This past year has been difficult for most of us, to say the least. The anger and tension are solid and real. I’ve been protesting since my early 20s, and at that time, I was frustrated that I even had to do such a thing. I was flabbergasted that we were having these arguments in the 1990s, but that was misguided. Just turn on the television and there is the world, up in flames with anger, fighting to have a voice that would otherwise be unheard. The glitter was gone, but there were still remnants of the party to locate in the seat cushions.
Then 45 was elected to the highest office in the land. I had to put my boots on again and go out there, with my horns down, not just for women’s rights but for those who were frightened of what this monster could do to them. Agendas were unveiled and layers were peeled away. Forty-five gave permission to those hiding behind white cloth, to reveal their racial faces, but also woke up those who had fallen off the protest wagon: like me.

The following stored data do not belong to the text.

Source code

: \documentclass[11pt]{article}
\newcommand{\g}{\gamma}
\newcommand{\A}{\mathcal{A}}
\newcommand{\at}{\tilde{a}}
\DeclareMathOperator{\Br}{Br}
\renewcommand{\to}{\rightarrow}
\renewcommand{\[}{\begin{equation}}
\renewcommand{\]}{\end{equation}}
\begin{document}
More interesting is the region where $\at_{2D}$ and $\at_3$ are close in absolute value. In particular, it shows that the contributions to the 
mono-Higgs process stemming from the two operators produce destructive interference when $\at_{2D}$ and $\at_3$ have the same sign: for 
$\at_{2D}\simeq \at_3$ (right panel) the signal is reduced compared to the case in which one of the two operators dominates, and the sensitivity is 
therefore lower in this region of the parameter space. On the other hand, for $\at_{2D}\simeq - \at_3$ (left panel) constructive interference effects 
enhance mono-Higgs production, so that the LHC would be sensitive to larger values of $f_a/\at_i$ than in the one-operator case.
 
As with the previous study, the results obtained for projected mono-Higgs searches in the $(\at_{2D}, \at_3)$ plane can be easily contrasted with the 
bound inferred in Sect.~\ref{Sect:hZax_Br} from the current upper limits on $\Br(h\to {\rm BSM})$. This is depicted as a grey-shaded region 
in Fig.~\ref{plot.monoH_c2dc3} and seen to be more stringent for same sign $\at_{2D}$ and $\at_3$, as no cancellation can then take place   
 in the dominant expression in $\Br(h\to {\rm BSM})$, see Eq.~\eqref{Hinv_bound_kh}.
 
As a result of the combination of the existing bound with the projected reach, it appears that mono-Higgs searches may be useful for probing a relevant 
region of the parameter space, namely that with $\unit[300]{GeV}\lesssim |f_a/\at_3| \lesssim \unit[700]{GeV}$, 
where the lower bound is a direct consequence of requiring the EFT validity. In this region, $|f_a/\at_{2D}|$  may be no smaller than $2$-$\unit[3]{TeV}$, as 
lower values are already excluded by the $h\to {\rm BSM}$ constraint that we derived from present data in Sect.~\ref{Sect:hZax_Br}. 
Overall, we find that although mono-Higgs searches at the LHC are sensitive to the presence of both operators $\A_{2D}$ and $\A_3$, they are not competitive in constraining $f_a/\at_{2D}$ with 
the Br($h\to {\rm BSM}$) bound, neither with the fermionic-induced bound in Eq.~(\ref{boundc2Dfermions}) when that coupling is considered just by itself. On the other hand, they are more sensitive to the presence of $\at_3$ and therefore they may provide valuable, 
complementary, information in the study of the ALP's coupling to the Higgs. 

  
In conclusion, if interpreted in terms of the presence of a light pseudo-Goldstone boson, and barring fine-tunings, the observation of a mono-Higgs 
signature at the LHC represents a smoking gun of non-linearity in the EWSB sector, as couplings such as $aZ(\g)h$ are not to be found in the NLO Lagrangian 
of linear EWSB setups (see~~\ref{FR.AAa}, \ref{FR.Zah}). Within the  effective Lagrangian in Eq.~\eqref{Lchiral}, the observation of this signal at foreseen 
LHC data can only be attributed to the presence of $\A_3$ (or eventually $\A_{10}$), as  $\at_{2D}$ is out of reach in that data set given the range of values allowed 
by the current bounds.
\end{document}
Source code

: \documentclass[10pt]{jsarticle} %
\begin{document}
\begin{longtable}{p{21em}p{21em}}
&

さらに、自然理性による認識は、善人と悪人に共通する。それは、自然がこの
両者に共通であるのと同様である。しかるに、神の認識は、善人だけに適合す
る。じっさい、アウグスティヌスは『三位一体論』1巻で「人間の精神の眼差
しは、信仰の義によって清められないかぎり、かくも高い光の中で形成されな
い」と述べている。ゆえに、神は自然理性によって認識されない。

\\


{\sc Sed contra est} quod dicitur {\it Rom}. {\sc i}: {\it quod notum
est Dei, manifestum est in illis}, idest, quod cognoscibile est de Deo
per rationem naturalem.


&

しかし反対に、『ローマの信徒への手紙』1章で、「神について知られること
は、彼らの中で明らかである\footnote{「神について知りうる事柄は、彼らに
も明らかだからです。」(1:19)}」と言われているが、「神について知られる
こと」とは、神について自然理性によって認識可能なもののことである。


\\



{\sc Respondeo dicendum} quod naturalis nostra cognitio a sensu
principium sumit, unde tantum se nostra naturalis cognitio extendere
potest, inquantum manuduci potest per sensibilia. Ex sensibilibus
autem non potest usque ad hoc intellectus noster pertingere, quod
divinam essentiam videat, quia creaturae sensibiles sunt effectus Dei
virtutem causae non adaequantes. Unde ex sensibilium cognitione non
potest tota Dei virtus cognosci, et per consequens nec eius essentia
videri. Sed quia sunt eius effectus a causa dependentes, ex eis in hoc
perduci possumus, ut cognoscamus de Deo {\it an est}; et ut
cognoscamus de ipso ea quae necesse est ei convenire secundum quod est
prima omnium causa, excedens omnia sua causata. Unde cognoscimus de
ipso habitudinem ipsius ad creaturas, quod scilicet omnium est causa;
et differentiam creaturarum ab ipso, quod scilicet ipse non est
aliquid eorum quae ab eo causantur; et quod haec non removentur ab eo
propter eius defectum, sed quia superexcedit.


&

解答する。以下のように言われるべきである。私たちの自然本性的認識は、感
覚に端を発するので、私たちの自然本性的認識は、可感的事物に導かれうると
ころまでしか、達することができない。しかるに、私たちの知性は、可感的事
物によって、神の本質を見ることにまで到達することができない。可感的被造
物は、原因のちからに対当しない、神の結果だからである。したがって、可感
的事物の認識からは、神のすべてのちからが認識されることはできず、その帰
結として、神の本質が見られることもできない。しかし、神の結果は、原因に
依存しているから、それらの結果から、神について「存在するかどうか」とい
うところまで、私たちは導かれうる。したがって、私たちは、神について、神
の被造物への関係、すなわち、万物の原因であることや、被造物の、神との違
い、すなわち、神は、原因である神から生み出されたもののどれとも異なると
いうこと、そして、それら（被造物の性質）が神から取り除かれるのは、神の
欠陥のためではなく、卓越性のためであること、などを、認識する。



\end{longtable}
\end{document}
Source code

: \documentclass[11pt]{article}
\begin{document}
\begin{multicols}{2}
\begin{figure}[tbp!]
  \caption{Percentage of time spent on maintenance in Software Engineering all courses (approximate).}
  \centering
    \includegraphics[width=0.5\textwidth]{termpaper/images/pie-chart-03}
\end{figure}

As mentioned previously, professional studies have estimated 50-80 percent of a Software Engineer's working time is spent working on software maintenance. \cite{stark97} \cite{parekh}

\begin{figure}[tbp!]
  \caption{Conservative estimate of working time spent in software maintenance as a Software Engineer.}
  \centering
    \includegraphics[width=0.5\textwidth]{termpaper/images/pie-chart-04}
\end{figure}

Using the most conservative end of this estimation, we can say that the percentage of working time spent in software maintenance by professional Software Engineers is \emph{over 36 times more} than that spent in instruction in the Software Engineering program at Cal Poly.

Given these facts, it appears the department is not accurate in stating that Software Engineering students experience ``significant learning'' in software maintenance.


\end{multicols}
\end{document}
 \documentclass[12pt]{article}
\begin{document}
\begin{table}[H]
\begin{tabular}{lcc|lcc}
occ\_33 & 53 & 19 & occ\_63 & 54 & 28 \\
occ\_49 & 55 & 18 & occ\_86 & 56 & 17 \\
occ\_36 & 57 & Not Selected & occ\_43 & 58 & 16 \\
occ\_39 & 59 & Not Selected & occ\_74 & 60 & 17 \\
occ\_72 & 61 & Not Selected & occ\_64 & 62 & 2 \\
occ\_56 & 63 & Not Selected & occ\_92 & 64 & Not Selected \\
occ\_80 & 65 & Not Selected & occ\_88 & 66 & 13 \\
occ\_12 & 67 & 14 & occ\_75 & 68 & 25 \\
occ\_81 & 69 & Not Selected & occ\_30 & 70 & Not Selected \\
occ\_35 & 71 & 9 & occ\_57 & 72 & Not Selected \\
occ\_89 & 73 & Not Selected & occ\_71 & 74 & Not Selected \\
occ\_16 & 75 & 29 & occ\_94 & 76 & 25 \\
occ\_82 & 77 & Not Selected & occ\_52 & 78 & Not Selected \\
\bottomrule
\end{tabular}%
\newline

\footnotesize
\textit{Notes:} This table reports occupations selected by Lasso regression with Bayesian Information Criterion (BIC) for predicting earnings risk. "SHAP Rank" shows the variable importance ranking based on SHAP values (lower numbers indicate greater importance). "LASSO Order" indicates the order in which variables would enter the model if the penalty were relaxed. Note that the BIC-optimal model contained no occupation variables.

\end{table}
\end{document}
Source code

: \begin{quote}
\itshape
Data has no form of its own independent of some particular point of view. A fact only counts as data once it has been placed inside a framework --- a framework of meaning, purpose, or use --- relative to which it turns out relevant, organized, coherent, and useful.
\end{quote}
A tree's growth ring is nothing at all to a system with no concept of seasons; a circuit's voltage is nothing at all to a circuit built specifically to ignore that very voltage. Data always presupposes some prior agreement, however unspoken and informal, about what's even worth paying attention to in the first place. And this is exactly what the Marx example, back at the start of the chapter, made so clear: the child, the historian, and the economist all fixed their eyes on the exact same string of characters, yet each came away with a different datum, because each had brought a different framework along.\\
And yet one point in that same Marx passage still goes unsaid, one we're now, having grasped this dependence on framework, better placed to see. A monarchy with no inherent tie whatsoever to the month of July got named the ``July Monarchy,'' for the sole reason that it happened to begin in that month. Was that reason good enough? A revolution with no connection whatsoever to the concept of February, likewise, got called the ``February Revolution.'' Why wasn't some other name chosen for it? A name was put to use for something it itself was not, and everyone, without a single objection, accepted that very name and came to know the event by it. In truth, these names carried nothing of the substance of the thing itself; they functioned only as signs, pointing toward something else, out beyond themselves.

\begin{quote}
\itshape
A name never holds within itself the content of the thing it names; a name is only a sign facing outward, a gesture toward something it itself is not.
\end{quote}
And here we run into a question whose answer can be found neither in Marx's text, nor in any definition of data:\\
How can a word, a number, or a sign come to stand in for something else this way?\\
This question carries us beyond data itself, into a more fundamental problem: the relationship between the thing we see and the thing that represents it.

We no longer have a choice; we must battle not only for ourselves but for those who have been beaten down for too long by a system that has ignored them for centuries. We are now forced to do better because our moral compass has gone eschew and we can no longer turn a blind eye to the wrongs of society. I decided to sharpen my horns for the Women’s March. It was empowering but felt empty in areas. It lacked the luster of previous events, and I attributed that to the overall feeling of the country, which was one of defeat and depression.
Like most, this election took a toll on me physically and emotionally. Just voting wasn’t enough. Calling Senators wasn’t enough. Marching wasn’t enough. I was depleted and disheartened. The glittery path I felt we were going down was turning to dirt and mush, the party was over. But I was still hoping to find remains of shimmer in the same way that I would after taking down the Christmas tree each year. But to no avail.
After a while, I had to turn the television off, I found myself depressed and anxious. I caught myself looking at pictures of puppies, kittens and rainbows just to reel myself back in, but the anger would not be suppressed. Until recently, when a conversation with a friend changed my perspective. “We are not doomed”, he said. We are unveiling what is wrong with our system and opening it up to change. Our country needed this; it’s the universe’s way of saying “enough”. We need 45 to shed light on what is wrong with us in order for us to focus on what needs to be done. We are a broken society but we can be fixed, so lets get out there, put our boots on and challenge this white, entitled society.
This country was founded on revolution, its time we dumped some tea back in the sea and show them what we are made of as a nation, and that we can do better. The fight is long, the boots are heavy, but horns are sharpened and ready to pick the glitter out of the rug.